DART Data Proves Viability of Asteroid Deflection
New DART data in papers published by the University of Maryland shows the asteroid deflection mission would be a viable option for planetary defense.
"We can't stop hurricanes or earthquakes yet, but we ultimately learned that we can prevent an asteroid impact with sufficient time, warning and resources."
Derek Richardson, astronomy professor at UMD and a DART investigation working group lead.
In four papers published in the journal Nature on March 1, 2023, the DART team -- which includes University of Maryland astronomers -- detailed DART's successful impact, the possible physics behind the collision, observations of the resulting debris ejected from the asteroid and calculations of Dimorphos' orbital changes. The findings confirm the feasibility of redirecting near-Earth objects like asteroids as a planetary defense measure.
"We can't stop hurricanes or earthquakes yet, but we ultimately learned that we can prevent an asteroid impact with sufficient time, warning and resources," said Derek Richardson, a professor of astronomy at UMD and a DART investigation working group lead. "With sufficient time, a relatively small change in an asteroid's orbit would cause it to miss the Earth, preventing large-scale destruction from occurring on our planet."
Richardson and his UMD Department of Astronomy colleagues Professor Jessica Sunshine and Principal Research Scientist Tony Farnham played critical roles in studying the effectiveness of the DART mission to deflect an asteroid from an Earth-bound path.
Farnham was instrumental in computing the geometrical conditions and dimensions needed to interpret observations of the event accurately. Using data from spacecraft engineers and from the Didymos Reconnaissance and Asteroid Camera for Optical Navigation (DRACO), Farnham helped determine what the DART spacecraft was looking at as it approached Dimorphos.
DART Data Shows Ejecta Contributed to Trajectory Change
The DART data indicates that the spacecraft was not the sole provider of momentum in the impact with Dimorphos; an additional shove was caused by violent spews of debris when the spacecraft slammed into the diminutive asteroid moon.
"There was so much debris ejected from the impact that Dimorphos was pushed approximately 3.5 times more effectively compared to being hit by the DART spacecraft alone," explained Richardson, who helped compute and verify the momentum transferred between the DART spacecraft and Dimorphos.
The DART mission represents a major first step to developing appropriate planetary defense strategies against near-Earth objects like asteroids.
In a related story, NASA's Hubble Space Telescope captured a series of photos of asteroid Dimorphos when it was deliberately hit by the 1,200-pound DART spacecraft.
Hubble's time-lapse movie of the aftermath of DART's collision reveals surprising and remarkable, hour-by-hour changes as dust and chunks of debris were flung into space.

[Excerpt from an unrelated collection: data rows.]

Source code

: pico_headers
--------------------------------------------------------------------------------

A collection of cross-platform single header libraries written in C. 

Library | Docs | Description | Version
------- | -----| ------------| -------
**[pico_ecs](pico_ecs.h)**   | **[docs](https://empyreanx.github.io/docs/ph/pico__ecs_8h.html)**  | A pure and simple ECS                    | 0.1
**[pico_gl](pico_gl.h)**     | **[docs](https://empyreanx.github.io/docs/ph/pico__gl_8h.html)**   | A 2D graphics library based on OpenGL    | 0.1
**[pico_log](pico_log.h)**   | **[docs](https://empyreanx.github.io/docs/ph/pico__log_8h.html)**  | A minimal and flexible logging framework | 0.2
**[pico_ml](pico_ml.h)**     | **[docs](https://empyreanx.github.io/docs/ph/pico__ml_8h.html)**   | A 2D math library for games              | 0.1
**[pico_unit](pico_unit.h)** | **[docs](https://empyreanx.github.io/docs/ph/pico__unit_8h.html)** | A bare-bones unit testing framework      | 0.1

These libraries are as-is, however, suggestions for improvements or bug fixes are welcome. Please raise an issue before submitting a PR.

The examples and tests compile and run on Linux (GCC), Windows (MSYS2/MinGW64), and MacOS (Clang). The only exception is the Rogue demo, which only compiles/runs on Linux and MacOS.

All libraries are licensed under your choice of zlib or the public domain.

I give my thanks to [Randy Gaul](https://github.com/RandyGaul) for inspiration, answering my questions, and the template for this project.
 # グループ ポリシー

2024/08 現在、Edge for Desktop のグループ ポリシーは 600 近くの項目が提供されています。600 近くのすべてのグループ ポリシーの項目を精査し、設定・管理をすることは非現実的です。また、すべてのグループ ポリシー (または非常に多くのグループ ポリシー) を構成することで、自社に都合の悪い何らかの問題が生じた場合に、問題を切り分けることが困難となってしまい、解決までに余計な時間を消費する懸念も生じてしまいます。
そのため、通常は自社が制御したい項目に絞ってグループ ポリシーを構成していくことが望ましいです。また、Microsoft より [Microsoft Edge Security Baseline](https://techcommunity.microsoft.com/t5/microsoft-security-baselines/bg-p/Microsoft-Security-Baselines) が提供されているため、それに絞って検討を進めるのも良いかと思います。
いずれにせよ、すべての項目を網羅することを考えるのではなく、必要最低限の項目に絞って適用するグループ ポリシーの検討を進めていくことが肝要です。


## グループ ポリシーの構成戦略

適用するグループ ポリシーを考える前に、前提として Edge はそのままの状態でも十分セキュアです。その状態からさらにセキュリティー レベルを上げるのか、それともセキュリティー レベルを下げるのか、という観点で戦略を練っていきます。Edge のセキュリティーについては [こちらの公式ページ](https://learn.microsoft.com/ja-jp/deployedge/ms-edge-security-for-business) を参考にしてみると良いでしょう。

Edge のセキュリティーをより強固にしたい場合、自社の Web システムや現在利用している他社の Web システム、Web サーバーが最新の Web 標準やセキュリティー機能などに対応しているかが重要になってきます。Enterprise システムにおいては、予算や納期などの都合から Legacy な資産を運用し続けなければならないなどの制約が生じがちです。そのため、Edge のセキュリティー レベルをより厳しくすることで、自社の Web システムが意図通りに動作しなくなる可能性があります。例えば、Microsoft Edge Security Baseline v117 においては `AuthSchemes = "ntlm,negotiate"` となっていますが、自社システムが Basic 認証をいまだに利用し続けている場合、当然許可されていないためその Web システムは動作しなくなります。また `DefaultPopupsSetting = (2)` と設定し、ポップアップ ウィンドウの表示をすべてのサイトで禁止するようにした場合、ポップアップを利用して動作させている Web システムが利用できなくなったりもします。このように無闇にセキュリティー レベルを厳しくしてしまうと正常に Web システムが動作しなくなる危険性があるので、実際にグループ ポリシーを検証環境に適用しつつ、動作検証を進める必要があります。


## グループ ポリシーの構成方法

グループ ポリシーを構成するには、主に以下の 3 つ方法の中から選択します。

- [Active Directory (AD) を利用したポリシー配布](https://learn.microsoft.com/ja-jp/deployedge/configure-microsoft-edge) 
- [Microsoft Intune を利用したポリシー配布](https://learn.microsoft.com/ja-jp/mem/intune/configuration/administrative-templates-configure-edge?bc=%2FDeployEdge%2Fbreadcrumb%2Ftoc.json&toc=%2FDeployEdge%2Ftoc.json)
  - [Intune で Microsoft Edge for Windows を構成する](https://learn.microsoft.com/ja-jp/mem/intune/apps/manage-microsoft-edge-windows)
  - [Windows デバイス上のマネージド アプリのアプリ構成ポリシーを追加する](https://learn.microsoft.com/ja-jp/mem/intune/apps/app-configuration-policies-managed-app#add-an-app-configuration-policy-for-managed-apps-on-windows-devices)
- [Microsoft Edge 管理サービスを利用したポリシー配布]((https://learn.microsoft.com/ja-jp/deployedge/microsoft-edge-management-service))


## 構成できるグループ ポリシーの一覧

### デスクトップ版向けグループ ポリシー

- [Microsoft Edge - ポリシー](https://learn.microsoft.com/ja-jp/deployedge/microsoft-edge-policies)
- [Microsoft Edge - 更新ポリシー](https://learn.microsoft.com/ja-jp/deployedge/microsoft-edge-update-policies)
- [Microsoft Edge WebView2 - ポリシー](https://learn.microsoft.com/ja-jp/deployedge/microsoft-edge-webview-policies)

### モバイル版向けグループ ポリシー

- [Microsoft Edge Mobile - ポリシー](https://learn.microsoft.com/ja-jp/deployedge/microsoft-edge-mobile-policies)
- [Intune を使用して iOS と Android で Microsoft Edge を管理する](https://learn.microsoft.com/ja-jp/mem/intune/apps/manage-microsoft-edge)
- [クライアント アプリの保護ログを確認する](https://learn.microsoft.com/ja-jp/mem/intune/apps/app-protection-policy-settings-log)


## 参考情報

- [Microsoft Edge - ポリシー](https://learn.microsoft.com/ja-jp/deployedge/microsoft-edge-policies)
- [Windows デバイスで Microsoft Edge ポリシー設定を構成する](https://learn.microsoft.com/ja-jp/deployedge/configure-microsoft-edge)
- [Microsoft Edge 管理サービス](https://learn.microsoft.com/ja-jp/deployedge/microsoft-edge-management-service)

Smashing head on into the asteroid at 13,000 miles per hour, the DART impactor blasted over 1,000 tons of dust and rock off of the asteroid.
The Hubble movie offers invaluable new clues into how the debris was dispersed into a complex pattern in the days following the impact. This was over a volume of space much larger than could be recorded by the LICIACube cubesat, which flew past the binary asteroid minutes after DART's impact.